Our EEG-based BCI is a non-invasive implementation. Non-invasive BCIs yield lower performance than invasive BCIs, but they are easy to wear and require no surgery. In our system, EEGs of operators are collected through a B-Alert X24 headset (Advanced Brain Monitoring, Carlsbad, CA), which has 20 electrodes positioned following the 10–20 system and a pair of reference channels. The sampling frequency is 256 Hz. The device is minimalistic and can be comfortably worn for an hour at a time without rewetting or reseating of the electrodes.

The decisions of the operator are identified through SSVEPs. SSVEPs are natural EEG responses to visual stimulation at specific frequencies. The signal can be triggered by looking at a flicker that flashes on a constant frequency. The EEG response will have a signal component at the same frequency as the flicker. Conversely, by monitoring frequency components of the operator’s EEG, the system can recognize the flashing frequency of the flicker. Based on the property of SSVEPs, we flash the photos of parts in different frequencies on the monitor. From the EEG, we can recognize which photo the operator is staring at. When the operator did not see any defective part on the monitor, he/she should avoid staring at a single photo to make sure there is no significant frequency components corresponding to any of the displaying photo. We call this situation the idle state. On the other hand, when a defective part is detected, the operator should stare at its photo until the photo is marked. In this case, a significant frequency component will be found at the EEG which has same frequency as the flashing frequency of the photo.

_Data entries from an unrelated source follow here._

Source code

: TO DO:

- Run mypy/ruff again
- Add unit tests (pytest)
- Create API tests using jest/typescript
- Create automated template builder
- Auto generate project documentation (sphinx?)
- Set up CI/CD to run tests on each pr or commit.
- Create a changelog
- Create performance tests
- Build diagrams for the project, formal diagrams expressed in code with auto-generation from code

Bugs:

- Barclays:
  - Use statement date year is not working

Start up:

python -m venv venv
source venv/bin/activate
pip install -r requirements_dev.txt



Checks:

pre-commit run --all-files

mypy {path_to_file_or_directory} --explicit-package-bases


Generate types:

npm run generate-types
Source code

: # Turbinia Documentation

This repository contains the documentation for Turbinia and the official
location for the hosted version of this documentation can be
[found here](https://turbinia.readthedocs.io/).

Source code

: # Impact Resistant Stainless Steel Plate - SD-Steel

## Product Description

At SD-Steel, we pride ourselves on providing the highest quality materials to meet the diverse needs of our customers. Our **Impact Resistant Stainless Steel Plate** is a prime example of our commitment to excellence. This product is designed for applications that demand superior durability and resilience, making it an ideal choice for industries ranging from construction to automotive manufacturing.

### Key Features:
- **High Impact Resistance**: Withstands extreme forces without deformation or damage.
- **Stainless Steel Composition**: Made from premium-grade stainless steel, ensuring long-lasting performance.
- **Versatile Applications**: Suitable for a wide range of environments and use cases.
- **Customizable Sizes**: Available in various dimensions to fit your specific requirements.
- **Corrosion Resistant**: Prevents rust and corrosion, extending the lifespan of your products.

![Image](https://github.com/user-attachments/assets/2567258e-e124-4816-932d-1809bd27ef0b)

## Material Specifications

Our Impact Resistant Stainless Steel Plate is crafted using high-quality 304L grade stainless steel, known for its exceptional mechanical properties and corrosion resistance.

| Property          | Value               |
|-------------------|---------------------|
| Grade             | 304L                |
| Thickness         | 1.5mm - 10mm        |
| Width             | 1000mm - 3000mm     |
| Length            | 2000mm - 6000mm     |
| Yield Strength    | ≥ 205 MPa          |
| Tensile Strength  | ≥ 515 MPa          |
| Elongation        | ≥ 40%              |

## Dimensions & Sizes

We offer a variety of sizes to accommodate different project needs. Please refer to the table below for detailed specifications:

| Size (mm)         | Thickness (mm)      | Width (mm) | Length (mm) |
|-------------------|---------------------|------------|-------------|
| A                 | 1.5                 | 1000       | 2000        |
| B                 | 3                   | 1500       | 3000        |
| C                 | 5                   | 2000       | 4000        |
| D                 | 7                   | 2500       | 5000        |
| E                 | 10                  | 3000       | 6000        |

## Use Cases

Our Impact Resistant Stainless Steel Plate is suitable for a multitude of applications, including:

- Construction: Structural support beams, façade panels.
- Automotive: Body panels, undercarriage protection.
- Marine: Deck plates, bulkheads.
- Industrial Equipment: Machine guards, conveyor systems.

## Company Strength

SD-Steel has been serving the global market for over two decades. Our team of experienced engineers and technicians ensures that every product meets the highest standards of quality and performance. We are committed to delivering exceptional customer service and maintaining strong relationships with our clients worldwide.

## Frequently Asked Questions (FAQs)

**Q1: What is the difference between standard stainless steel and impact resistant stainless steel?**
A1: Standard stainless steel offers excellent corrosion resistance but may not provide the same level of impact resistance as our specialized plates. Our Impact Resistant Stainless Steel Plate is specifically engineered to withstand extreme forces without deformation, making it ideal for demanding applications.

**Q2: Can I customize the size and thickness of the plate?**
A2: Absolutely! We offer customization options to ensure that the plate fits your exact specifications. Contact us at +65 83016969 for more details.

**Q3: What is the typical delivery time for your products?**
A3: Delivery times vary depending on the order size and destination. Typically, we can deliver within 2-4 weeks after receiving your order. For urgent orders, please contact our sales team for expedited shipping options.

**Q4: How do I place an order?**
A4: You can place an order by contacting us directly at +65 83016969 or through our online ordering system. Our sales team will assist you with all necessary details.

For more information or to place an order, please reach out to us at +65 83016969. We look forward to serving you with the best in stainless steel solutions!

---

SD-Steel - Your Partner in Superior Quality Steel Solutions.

The monitor is programed to display the visual stimuli for generating SSVEPs. It displays photos in four square blocks. As shown in Fig. 4, the size of the blocks is 300 pixels × 300 pixels. The four blocks flash at 6 Hz, 6.67 Hz, 7.5 Hz, and 8.57 Hz, respectively. Once a new part is observed by the front camera, its photo will be displayed in one of the blocks and flashes at the frequency corresponding to the block. The photo of the next observed part will be displayed in the next available block. Each photo presents on the monitor for 10 s. However, the monitor can display up to four photos at the same time. When a new part is observed but all the blocks are currently occupied, the first displayed photo will be cleared to make an available block for the new photo. The flashing is programed on Windows Direct-X.

Fig. 4
Fig. 4
Close modal

### 3.6 Electroencephalography Processing.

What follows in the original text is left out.